**YOUR GOAL**. The required result is every line of the records that includes "this".

(Items from a dataset)
◇ ◇ ◇ ◇ ◇ ◇ ◇
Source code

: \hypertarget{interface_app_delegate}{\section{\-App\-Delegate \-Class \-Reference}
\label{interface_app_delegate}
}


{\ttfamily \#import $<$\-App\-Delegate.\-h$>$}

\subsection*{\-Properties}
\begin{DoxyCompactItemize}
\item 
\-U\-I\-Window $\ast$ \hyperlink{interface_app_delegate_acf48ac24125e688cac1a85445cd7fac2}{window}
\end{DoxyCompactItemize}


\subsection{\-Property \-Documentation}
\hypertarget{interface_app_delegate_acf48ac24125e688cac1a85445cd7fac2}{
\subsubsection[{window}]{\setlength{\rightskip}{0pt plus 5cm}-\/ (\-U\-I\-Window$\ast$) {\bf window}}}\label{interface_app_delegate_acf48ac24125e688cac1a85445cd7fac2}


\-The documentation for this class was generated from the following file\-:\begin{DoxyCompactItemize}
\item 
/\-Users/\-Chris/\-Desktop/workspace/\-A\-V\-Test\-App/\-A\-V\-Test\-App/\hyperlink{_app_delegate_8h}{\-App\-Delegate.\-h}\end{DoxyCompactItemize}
◇ ◇ ◇ ◇ ◇ ◇ ◇
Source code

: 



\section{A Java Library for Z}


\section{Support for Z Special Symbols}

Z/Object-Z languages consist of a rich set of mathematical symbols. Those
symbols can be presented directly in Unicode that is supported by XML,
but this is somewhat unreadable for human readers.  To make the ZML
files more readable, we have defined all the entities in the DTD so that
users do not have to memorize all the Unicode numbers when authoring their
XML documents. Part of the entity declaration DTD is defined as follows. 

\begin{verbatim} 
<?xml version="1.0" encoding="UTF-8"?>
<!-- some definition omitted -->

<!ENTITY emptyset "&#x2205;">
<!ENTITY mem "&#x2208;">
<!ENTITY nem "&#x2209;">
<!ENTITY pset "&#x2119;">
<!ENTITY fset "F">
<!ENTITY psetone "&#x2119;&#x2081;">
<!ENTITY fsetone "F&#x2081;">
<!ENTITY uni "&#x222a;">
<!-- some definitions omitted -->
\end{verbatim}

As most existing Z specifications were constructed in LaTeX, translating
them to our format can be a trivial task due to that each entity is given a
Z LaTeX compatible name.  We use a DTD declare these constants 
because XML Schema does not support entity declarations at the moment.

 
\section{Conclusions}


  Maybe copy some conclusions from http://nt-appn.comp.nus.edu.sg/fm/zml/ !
◇ ◇ ◇ ◇ ◇ ◇ ◇
**ANSWER BOX**.
\-The documentation for this class was generated from the following file\-:\begin{DoxyCompactItemize}
but this is somewhat unreadable for human readers.  To make the ZML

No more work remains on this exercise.